For some reason, the 1980s had a rash of films in which the central theme was putting a teenager in an adult’s body, or an adult in a teenager’s body. 1989 had no less than five, from the obscure Vice Versa to the modern classic Big. Mike Rocco’s Dream a Little Dream tied the trend in with another 80s film trend, the two Coreys, Haim and Feldman. Having recently sat through 17 Again, I thought I would take a look at Dream a Little Dream and see if things were done better when this oddly-specific genre was in its heyday.
Corey Feldman plays the lead role, Bobby Keller. Corey Haim plays his best friend, “Dinger”; Haim broke his leg just shortly before shooting, and so Dinger had a few lines hastily added to incorporate the broken leg into the script. In the movie, Dinger’s leg was accidentally run over by his own mother and this pretty much sums up Dinger’s role in the film: he’s the unfortunate comic relief. Bobby has some more typical teen problems. He’s flunking all his classes (so is Dinger, but he doesn’t seem to mind), his parents (played by Alex Rocco and Victoria Jackson in fun small roles) don’t seem to understand him, and he has frequent run-ins with the school bully Dumas (Matt Adler). He’s also developing a serious crush on classmate Lainie (Meredith Salenger). That last is a problem because Lainie is the girlfriend of his other best friend, Joel (William McNamara).
It’s seldom a good idea to piss off the guy who bails you out of fights.
Of course, things quickly get more complicated for Bobby. The other main character of the film is Coleman Ettinger (Jason Robards), an elderly man (and implied to be a retired professor) who is interested in transcendental states and the nature of dreams and reality. One night when he has talked his wife Gena (Piper Laurie) into joining him in meditation, Bobby and Lainie collide with them while cutting through their lawn. Coleman wakes up to find himself in Bobby’s body, and soon learns that Gena is in Lainie’s — but is in her subconscious so that Lainie isn’t aware of her presence. Meanwhile, Bobby resides in Coleman’s subconscious, coming out only in dreams. The dream state is a good narrative trick here, as it not only allows for some exposition on just what’s going on, it also allows director Rocco to get the most out of his lead actors. Since Robards’s character is mostly inhabiting a 17-year-old for the length of the film, the dreams are the main place we get to see him act. Meanwhile, the dreams allow Corey Feldman to act as the genuine teenaged Bobby, while in the real world he gets to play the 70-year-old man’s personality, as well as playing the 70-year-old man trying to pretend to be a teenager. Feldman successfully shows off his acting ability here, with changes in delivery and tone depending on just which role he’s trying to be.

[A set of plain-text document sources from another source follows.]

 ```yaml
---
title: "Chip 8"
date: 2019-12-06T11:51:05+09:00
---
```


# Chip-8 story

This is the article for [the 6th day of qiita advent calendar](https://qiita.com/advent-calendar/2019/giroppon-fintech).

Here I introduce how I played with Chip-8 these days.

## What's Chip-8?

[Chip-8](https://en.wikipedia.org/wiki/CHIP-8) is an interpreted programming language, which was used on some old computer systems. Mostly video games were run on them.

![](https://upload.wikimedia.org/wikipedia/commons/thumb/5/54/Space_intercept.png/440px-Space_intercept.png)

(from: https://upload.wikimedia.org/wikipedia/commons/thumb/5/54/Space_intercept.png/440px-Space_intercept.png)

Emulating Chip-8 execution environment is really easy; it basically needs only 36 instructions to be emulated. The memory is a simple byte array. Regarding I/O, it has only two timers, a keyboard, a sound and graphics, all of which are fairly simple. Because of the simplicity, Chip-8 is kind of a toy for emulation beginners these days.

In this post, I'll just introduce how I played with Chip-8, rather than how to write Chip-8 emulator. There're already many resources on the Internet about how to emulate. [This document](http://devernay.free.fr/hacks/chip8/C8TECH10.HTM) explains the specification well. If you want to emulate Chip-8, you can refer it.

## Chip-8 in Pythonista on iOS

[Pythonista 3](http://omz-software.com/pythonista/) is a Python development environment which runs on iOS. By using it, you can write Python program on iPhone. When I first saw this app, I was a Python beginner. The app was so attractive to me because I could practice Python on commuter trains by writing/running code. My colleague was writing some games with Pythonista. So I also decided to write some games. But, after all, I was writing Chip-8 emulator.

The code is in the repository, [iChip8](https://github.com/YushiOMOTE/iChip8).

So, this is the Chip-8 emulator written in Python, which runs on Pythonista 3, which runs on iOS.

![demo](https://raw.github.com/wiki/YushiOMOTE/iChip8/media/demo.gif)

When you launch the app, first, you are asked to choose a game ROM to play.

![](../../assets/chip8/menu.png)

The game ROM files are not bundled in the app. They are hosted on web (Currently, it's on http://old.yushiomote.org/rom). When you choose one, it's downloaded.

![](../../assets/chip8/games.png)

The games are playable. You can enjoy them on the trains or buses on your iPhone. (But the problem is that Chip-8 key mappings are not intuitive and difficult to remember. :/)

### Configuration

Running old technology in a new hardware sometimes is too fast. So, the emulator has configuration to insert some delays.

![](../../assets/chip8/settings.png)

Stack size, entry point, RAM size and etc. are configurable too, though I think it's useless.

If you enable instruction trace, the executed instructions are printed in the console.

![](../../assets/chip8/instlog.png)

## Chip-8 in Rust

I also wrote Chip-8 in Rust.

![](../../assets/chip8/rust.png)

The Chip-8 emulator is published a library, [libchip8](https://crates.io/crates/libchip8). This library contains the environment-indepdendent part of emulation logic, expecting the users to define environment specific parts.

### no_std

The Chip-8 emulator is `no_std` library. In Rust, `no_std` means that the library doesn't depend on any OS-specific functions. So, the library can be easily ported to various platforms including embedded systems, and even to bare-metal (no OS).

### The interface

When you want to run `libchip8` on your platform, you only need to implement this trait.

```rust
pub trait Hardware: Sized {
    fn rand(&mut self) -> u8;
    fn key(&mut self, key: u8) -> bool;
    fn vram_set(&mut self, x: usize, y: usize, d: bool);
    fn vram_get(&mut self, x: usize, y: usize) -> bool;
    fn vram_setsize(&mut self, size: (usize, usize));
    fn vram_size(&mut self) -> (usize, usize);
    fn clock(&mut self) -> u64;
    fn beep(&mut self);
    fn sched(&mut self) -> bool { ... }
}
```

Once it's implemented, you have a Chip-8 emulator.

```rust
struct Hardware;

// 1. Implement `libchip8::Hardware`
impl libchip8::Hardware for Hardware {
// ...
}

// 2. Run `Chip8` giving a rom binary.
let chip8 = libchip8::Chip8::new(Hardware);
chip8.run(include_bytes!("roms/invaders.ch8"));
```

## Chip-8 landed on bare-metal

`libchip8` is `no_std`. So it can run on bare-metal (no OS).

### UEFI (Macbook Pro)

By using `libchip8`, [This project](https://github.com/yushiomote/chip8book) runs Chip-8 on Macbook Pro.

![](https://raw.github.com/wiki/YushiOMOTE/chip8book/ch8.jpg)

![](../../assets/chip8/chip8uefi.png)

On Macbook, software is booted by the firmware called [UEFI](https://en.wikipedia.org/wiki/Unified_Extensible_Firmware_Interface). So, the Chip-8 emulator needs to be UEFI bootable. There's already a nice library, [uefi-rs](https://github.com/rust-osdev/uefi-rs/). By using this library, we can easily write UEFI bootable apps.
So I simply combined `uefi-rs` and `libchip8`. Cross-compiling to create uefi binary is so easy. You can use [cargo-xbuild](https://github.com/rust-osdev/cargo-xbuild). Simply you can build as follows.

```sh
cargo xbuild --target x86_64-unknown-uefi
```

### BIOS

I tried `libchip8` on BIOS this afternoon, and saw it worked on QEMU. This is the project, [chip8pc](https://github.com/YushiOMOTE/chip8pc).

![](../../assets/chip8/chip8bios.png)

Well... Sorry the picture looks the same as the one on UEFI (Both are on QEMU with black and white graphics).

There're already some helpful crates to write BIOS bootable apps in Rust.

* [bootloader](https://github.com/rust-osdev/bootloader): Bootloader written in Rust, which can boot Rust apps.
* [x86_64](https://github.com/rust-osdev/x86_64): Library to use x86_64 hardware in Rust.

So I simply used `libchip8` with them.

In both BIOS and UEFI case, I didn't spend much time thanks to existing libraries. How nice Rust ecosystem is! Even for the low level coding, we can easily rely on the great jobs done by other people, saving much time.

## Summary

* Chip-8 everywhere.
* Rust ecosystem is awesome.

The other young actors fall into an interesting little paradox. Even in the 80s, these characters would have seemed just a little unreal; their fashions are all fairly extreme, and I’m not sure anybody has ever talked the way Dinger and Bobby do. But it all feels believable. They may not be a familiar group of teenagers, but they’re all credible teenagers, the more so with how they react to “Bobby’s” increasing strangeness. Coleman sucks at being a teenager, and Dinger, Lainie, and Joel all react naturally to how oddly he’s behaving. There are also some solid adult performances, with Harry Dean Stanton playing Coleman’s best friend and the only other person in on the switch, and Susan Blakely playing Lainie’s mother. Blakely’s character is, frankly, one seriously disturbed individual, and Blakely is very good at casually performing acts that have one yelling “what the hell?!” at the screen.

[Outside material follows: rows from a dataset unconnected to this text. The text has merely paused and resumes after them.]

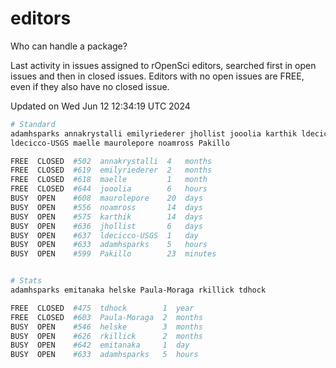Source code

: # editors

Who can handle a package?

Last activity in issues assigned to rOpenSci editors, searched first in open
issues and then in closed issues. Editors with no open issues are FREE, even if
they also have no closed issue.


Updated on Wed Jun 12 12:34:19 UTC 2024

```bash
# Standard
adamhsparks annakrystalli emilyriederer jhollist jooolia karthik ldecicco
ldecicco-USGS maelle maurolepore noamross Pakillo

FREE  CLOSED  #502  annakrystalli  4   months
FREE  CLOSED  #619  emilyriederer  2   months
FREE  CLOSED  #618  maelle         1   month
FREE  CLOSED  #644  jooolia        6   hours
BUSY  OPEN    #608  maurolepore    20  days
BUSY  OPEN    #556  noamross       14  days
BUSY  OPEN    #575  karthik        14  days
BUSY  OPEN    #636  jhollist       6   days
BUSY  OPEN    #637  ldecicco-USGS  1   day
BUSY  OPEN    #633  adamhsparks    5   hours
BUSY  OPEN    #599  Pakillo        23  minutes


# Stats
adamhsparks emitanaka helske Paula-Moraga rkillick tdhock

FREE  CLOSED  #475  tdhock        1  year
FREE  CLOSED  #603  Paula-Moraga  2  months
BUSY  OPEN    #546  helske        3  months
BUSY  OPEN    #626  rkillick      2  months
BUSY  OPEN    #642  emitanaka     1  day
BUSY  OPEN    #633  adamhsparks   5  hours
```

Had she been the focus of the film, this would be a much darker picture… and a spiritual successor to Mommie Dearest.
The story doesn’t really break any new ground, but it does manage to be entertaining throughout. It’s mostly the character interactions that are worth watching, though. And I have to say that the soundtrack to the film was a lot of fun to listen to; a lot of 80s hits, and the use of both Mel Torme’s “Dream a Little Dream of Me” and a rock version of the same by Mickey Thomas was handled very well, especially in the end credits where the versions are handled in a duet, with Feldman and Robards dancing.
Dream a Little Dream may be just a fun 80s film… but it is a fun 80s film. And that’s really all anybody can ask of it.